Antes do 25 de Abril de 1974, as idas aos cabeleireiros eram espaçadas e, na maioria dos casos, reservadas para dias de festa ou vésperas de férias e, ainda assim, diferenciados consoantes as classes que serviam.
“Passou a haver uma preocupação com a imagem e com o tratamento do cabelo ao longo de todas as semanas e não só em datas especiais”, disse à agência Lusa o presidente da Associação Portuguesa de Barbearias, Cabeleireiros e Institutos de Beleza (APBCIB), Miguel Garcia.
Apesar de ter 13 anos quando ocorreu a revolução, cujas operações e troca de cravos em Lisboa presenciou, Miguel Garcia frequentava o cabeleireiro do pai e acabou por seguir o mesmo ofício, o que lhe permitiu observar e praticar as mudanças que Abril promoveu.
“Passou a haver uma preocupação de as pessoas estarem mais lado a lado”, disse, acrescentando que a revolução acabou com “aquela hierarquia de as senhoras de bem irem a um determinado salão e as pessoas empregadas ou domésticas a outros salões”, adiantou.
Como consequência desta aproximação, “os salões ficaram mais ‘open space’ [espaços abertos] e a trabalhar com as pessoas uma ao lado da outra”.
Hoje, “qualquer pessoa, mesmo as figuras públicas, está nos salões em ‘open space’ e fala com as pessoas do lado sem qualquer problema.
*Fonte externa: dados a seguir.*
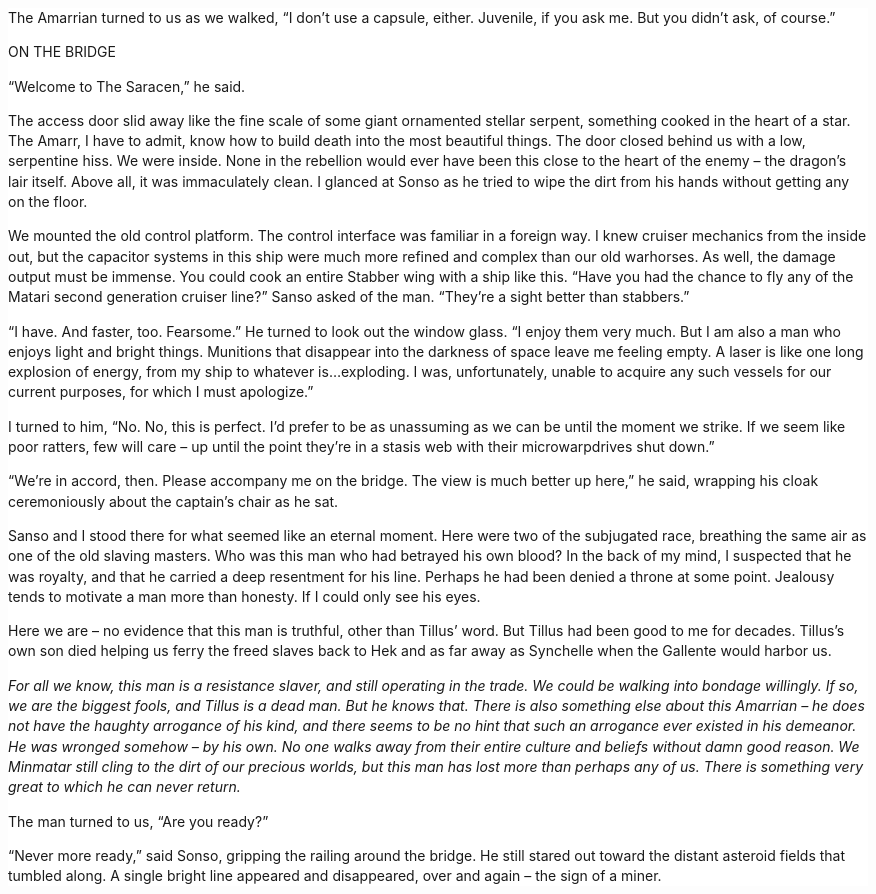 The Amarrian turned to us as we walked, “I don’t use a capsule, either. Juvenile, if you ask me. But you didn’t ask, of course.”

ON THE BRIDGE

“Welcome to The Saracen,” he said.

The access door slid away like the fine scale of some giant ornamented stellar serpent, something cooked in the heart of a star. The Amarr, I have to admit, know how to build death into the most beautiful things. The door closed behind us with a low, serpentine hiss. We were inside. None in the rebellion would ever have been this close to the heart of the enemy – the dragon’s lair itself. Above all, it was immaculately clean. I glanced at Sonso as he tried to wipe the dirt from his hands without getting any on the floor.

We mounted the old control platform. The control interface was familiar in a foreign way. I knew cruiser mechanics from the inside out, but the capacitor systems in this ship were much more refined and complex than our old warhorses. As well, the damage output must be immense. You could cook an entire Stabber wing with a ship like this. “Have you had the chance to fly any of the Matari second generation cruiser line?” Sanso asked of the man. “They’re a sight better than stabbers.”

“I have. And faster, too. Fearsome.” He turned to look out the window glass. “I enjoy them very much. But I am also a man who enjoys light and bright things. Munitions that disappear into the darkness of space leave me feeling empty. A laser is like one long explosion of energy, from my ship to whatever is…exploding. I was, unfortunately, unable to acquire any such vessels for our current purposes, for which I must apologize.”

I turned to him, “No. No, this is perfect. I’d prefer to be as unassuming as we can be until the moment we strike. If we seem like poor ratters, few will care – up until the point they’re in a stasis web with their microwarpdrives shut down.”

“We’re in accord, then. Please accompany me on the bridge. The view is much better up here,” he said, wrapping his cloak ceremoniously about the captain’s chair as he sat.

Sanso and I stood there for what seemed like an eternal moment. Here were two of the subjugated race, breathing the same air as one of the old slaving masters. Who was this man who had betrayed his own blood? In the back of my mind, I suspected that he was royalty, and that he carried a deep resentment for his line. Perhaps he had been denied a throne at some point. Jealousy tends to motivate a man more than honesty. If I could only see his eyes.

Here we are – no evidence that this man is truthful, other than Tillus’ word. But Tillus had been good to me for decades. Tillus’s own son died helping us ferry the freed slaves back to Hek and as far away as Synchelle when the Gallente would harbor us.

*For all we know, this man is a resistance slaver, and still operating in the trade. We could be walking into bondage willingly. If so, we are the biggest fools, and Tillus is a dead man. But he knows that. There is also something else about this Amarrian – he does not have the haughty arrogance of his kind, and there seems to be no hint that such an arrogance ever existed in his demeanor. He was wronged somehow – by his own. No one walks away from their entire culture and beliefs without damn good reason. We Minmatar still cling to the dirt of our precious worlds, but this man has lost more than perhaps any of us. There is something very great to which he can never return.*

The man turned to us, “Are you ready?”

“Never more ready,” said Sonso, gripping the railing around the bridge. He still stared out toward the distant asteroid fields that tumbled along. A single bright line appeared and disappeared, over and again – the sign of a miner.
Não querem sequer ficar fechadas e não há preocupação de estarem a ser atendidas”, disse.
Além da organização espacial, os cabeleireiros tiveram de adaptar os horários às clientes que, após o 25 de Abril, passaram a estar cada vez mais empregadas.
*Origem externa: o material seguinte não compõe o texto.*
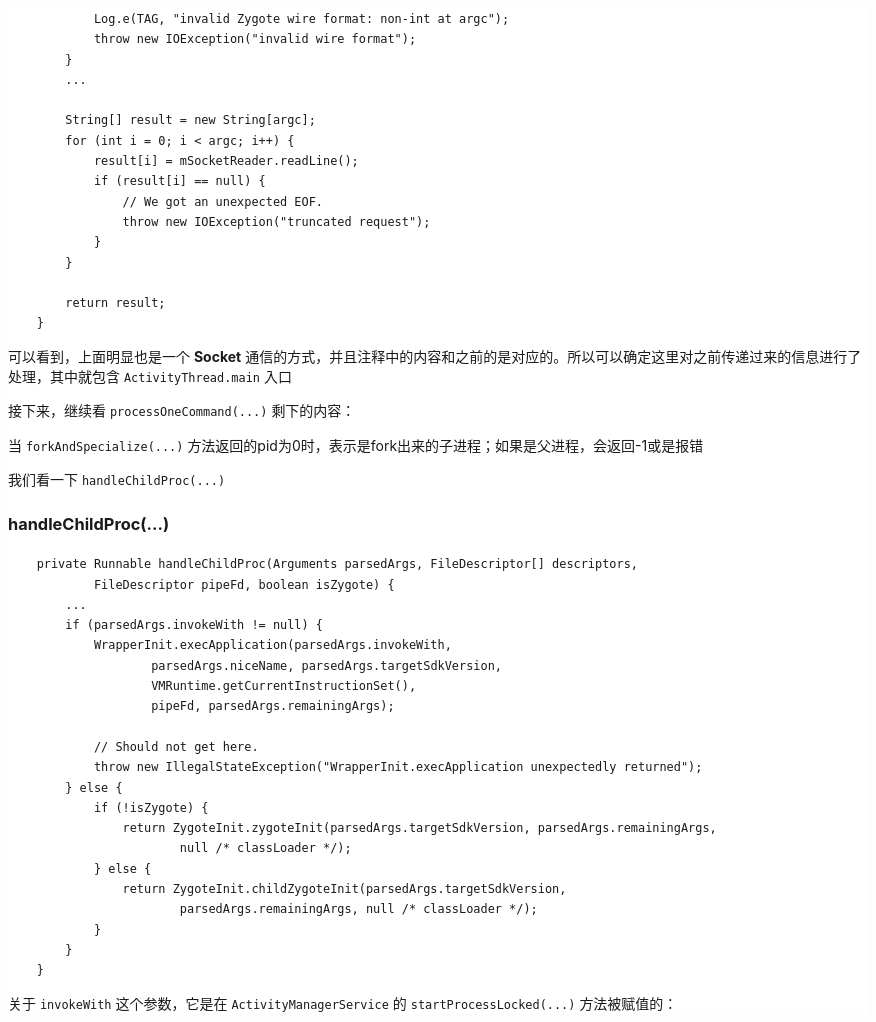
 ```
            Log.e(TAG, "invalid Zygote wire format: non-int at argc");
            throw new IOException("invalid wire format");
        }
        ...

        String[] result = new String[argc];
        for (int i = 0; i < argc; i++) {
            result[i] = mSocketReader.readLine();
            if (result[i] == null) {
                // We got an unexpected EOF.
                throw new IOException("truncated request");
            }
        }

        return result;
    }
```
可以看到，上面明显也是一个 **Socket** 通信的方式，并且注释中的内容和之前的是对应的。所以可以确定这里对之前传递过来的信息进行了处理，其中就包含 `ActivityThread.main` 入口

接下来，继续看 `processOneCommand(...)` 剩下的内容：

当 `forkAndSpecialize(...)` 方法返回的pid为0时，表示是fork出来的子进程；如果是父进程，会返回-1或是报错

我们看一下 `handleChildProc(...)`

### handleChildProc(...)


```
    private Runnable handleChildProc(Arguments parsedArgs, FileDescriptor[] descriptors,
            FileDescriptor pipeFd, boolean isZygote) {
        ...
        if (parsedArgs.invokeWith != null) {
            WrapperInit.execApplication(parsedArgs.invokeWith,
                    parsedArgs.niceName, parsedArgs.targetSdkVersion,
                    VMRuntime.getCurrentInstructionSet(),
                    pipeFd, parsedArgs.remainingArgs);

            // Should not get here.
            throw new IllegalStateException("WrapperInit.execApplication unexpectedly returned");
        } else {
            if (!isZygote) {
                return ZygoteInit.zygoteInit(parsedArgs.targetSdkVersion, parsedArgs.remainingArgs,
                        null /* classLoader */);
            } else {
                return ZygoteInit.childZygoteInit(parsedArgs.targetSdkVersion,
                        parsedArgs.remainingArgs, null /* classLoader */);
            }
        }
    }
```
关于 `invokeWith` 这个参数，它是在 `ActivityManagerService` 的 `startProcessLocked(...)` 方法被赋值的：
“Antes do 25 de Abril era normal um cabeleireiro abrir às 10:00 ou até às 11:00. Depois, passaram a abrir cada vez mais cedo, porque as mulheres queriam cuidar dos seus cabelos antes de irem para o emprego e não podiam esperar por aberturas tão tardias”, contou.
A taxa de atividade feminina passou de 18,7% em 1960 para 38,8% em 1981 e 49,9% em 2021, de acordo com dados dos vários Censos.
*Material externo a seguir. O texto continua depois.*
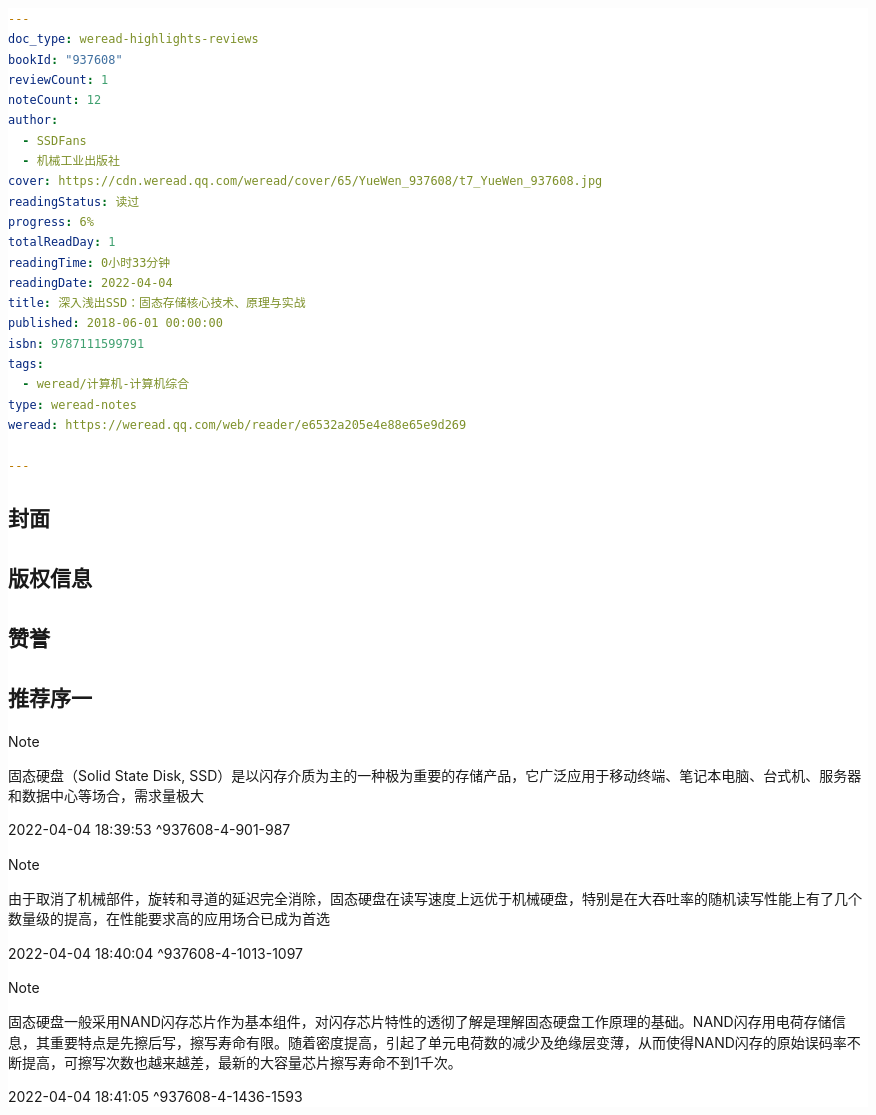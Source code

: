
```yaml
---
doc_type: weread-highlights-reviews
bookId: "937608"
reviewCount: 1
noteCount: 12
author:
  - SSDFans
  - 机械工业出版社
cover: https://cdn.weread.qq.com/weread/cover/65/YueWen_937608/t7_YueWen_937608.jpg
readingStatus: 读过
progress: 6%
totalReadDay: 1
readingTime: 0小时33分钟
readingDate: 2022-04-04
title: 深入浅出SSD：固态存储核心技术、原理与实战
published: 2018-06-01 00:00:00
isbn: 9787111599791
tags:
  - weread/计算机-计算机综合
type: weread-notes
weread: https://weread.qq.com/web/reader/e6532a205e4e88e65e9d269

---
```



## 封面

## 版权信息

## 赞誉

## 推荐序一

> [!NOTE] 
> 固态硬盘（Solid State Disk, SSD）是以闪存介质为主的一种极为重要的存储产品，它广泛应用于移动终端、笔记本电脑、台式机、服务器和数据中心等场合，需求量极大
> 
> 2022-04-04 18:39:53 ^937608-4-901-987

> [!NOTE] 
> 由于取消了机械部件，旋转和寻道的延迟完全消除，固态硬盘在读写速度上远优于机械硬盘，特别是在大吞吐率的随机读写性能上有了几个数量级的提高，在性能要求高的应用场合已成为首选
> 
> 2022-04-04 18:40:04 ^937608-4-1013-1097

> [!NOTE] 
> 固态硬盘一般采用NAND闪存芯片作为基本组件，对闪存芯片特性的透彻了解是理解固态硬盘工作原理的基础。NAND闪存用电荷存储信息，其重要特点是先擦后写，擦写寿命有限。随着密度提高，引起了单元电荷数的减少及绝缘层变薄，从而使得NAND闪存的原始误码率不断提高，可擦写次数也越来越差，最新的大容量芯片擦写寿命不到1千次。
> 
> 2022-04-04 18:41:05 ^937608-4-1436-1593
Para Miguel Garcia, os cuidados com o cabelo e o couro cabeludo também se vulgarizaram, assim como as exigências das clientes, e mais tarde dos homens, que sabem cada vez mais o que querem e precisam.
“Ainda me recordo de ir a Paris uma ou duas vezes por ano para saber e comprar os produtos mais avançados. Hoje, estão disponíveis não só para nós, profissionais, como são as próprias clientes que os procuram”, disse.
Em termos estéticos, Miguel Garcia lembra que “o grande ‘boom’ dos cabeleireiros aconteceu nos anos 70-80 [do século XX], com os cortes simétricos e assimétricos, ditados pela academia do cabeleireiro inglês Vidal Sassoon”.
“Nos anos 80-90 voltaram, tal como após o 25 de Abril, os cabelos muito selvagens, com muitas ondulações, muito encaracolados, às vezes demasiado”, indicou.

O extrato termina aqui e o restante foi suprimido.